Unabhängig von einer Beurteilung des Originals bleibt aber die Frage: ist das Remake denn unterhaltsam? Nun, an dieser Stelle sind sich die Rezensenten etwas uneins. Entscheidend für die Lösung dieses Rätsels ist wohl der persönliche Fokus: konzentriert man sich auf die Geschichte – beziehungsweise das, was an dünner Story mit reichlich Kunstblut und tropischen Pflanzensäften übertüncht wird – und lässt sich auf den durchaus vorhandenen Spannungsbogen mitnehmen? Dann eignet sich
"LOST ISLAND" zumindest für kurzweilige Abendunterhaltung, bei der sich Gore-Freunde am Gemetzel erheitern und Liebhaber narrativen Könnens zumindest der Auflösung des finalen Kampfes ein wenig Gedankenarbeit zugute halten können. Oder lässt man sich vollends von der wirren Kameraführung Reinés (mit „tatkräftiger“ Unterstützung von Co-Kameramann
Andy Strahorn) ablenken, die zugegebenermaßen in manchen Szenen an visuelle Folter grenzt? In diesem Fall kommen die 85 Minuten Lauflänge einer Zerreißprobe gleich, die den durchschnittlichen Gesamteindruck des Filmes von einer gesunden Portion Toleranz abhängig macht.

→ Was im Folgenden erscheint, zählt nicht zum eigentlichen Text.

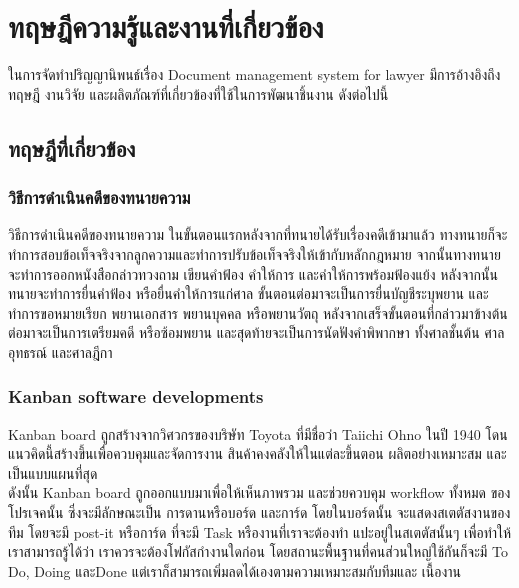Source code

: \documentclass[12pt,oneside,openright,a4paper]{cpe-thai-project}
\begin{document}
\chapter{ทฤษฎีความรู้และงานที่เกี่ยวข้อง}

\hspace*{1cm}ในการจัดทําปริญญานิพนธ์เรื่อง Document management system for lawyer มีการอ้างอิงถึงทฤษฎี งานวิจัย และผลิตภัณฑ์ที่เกี่ยวข้องที่ใช้ในการพัฒนาชิ้นงาน ดังต่อไปนี้

\section{ทฤษฎีที่เกี่ยวข้อง}

\subsection{วิธีการดำเนินคดีของทนายความ} 
\hspace*{1cm}วิธีการดำเนินคดีของทนายความ \cite{LawyerDefinition, StepOfLawyer} ในขั้นตอนแรกหลังจากที่ทนายได้รับเรื่องคดีเข้ามาแล้ว ทางทนายก็จะทำการสอบข้อเท็จจริงจากลูกความและทำการปรับข้อเท็จจริงให้เข้ากับหลักกฎหมาย จากนั้นทางทนายจะทำการออกหนังสือกล่าวทวงถาม เขียนคำฟ้อง คำให้การ และคำให้การพร้อมฟ้องแย้ง หลังจากนั้นทนายจะทำการยื่นคำฟ้อง หรือยื่นคำให้การแก่ศาล ขั้นตอนต่อมาจะเป็นการยื่นบัญชีระบุพยาน และทำการขอหมายเรียก พยานเอกสาร พยานบุคคล หรือพยานวัตถุ หลังจากเสร็จขั้นตอนที่กล่าวมาข้างต้นต่อมาจะเป็นการเตรียมคดี หรือซ้อมพยาน และสุดท้ายจะเป็นการนัดฟังคำพิพากษา ทั้งศาลชั้นต้น ศาลอุทธรณ์ และศาลฎีกา 

\subsection{Kanban software developments} 
\hspace*{1cm}Kanban board \cite{WhatIsKanban, KanbanConcept} ถูกสร้างจากวิศวกรของบริษัท Toyota ที่มีชื่อว่า Taiichi Ohno ในปี 1940 โดนแนวคิดนี้สร้างขึ้นเพื่อควบคุมและจัดการงาน สินค้าคงคลังให้ในแต่ละขึ้นตอน ผลิตอย่างเหมาะสม และเป็นแบบแผนที่สุด\\
\hspace*{1cm}ดังนั้น Kanban board ถูกออกแบบมาเพื่อให้เห็นภาพรวม และช่วยควบคุม workflow ทั้งหมด ของโปรเจคนั้น ซึ่งจะมีลักษณะเป็น การดานหรือบอร์ด และการ์ด โดยในบอร์ดนั้น จะแสดงสเตตัสงานของทีม โดยจะมี post-it หรือการ์ด ที่จะมี Task หรืองานที่เราจะต้องทำ แปะอยู่ในสเตตัสนั้นๆ เพื่อทำให้เราสามารถรู้ได้ว่า เราควรจะต้องโฟกัสกำงานใดก่อน โดยสถานะพื้นฐานที่คนส่วนใหญ่ใช้กันก็จะมี To Do, Doing และDone แต่เราก็สามารถเพิ่มลดได้เองตามความเหมาะสมกับทีมและ เนื้องาน
\end{document}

Sicher ist in jedem Fall, dass Roel Reinés blutiger Strandausflug mindestens ebenso weit von einem Meisterwerk des Horror-Genres entfernt ist wie unsere Protagonisten von einer freundlichen Begegnung mit den Insulanern. Aber fehlende Gastfreundschaft hin, mangelhaftes Benehmen zu Tisch her: wer bei den zuvor aufgezählten Namensänderungen und Umstrukturierungen noch nicht verzweifelt das Handtuch auf die nicht vorhandene Strandliege geworfen hat, kann durchaus einen vorsichtigen Blick auf die vergessene Insel riskieren. Doch von allzu hochgesteckten Erwartungen bitten wir tunlichst abzusehen, auch wenn zuvor eine Reiserücktrittsversicherung abgeschlossen worden sein sollte. Denn es bleibt durchaus zu bezweifeln, ob bei den vorherrschenden Gegebenheiten wirkliche Erholung aufkommen kann. Aber der nächste Urlaub kommt bestimmt. Und vielleicht ist die Ostsee dieses Mal das besser geeignete Reiseziel.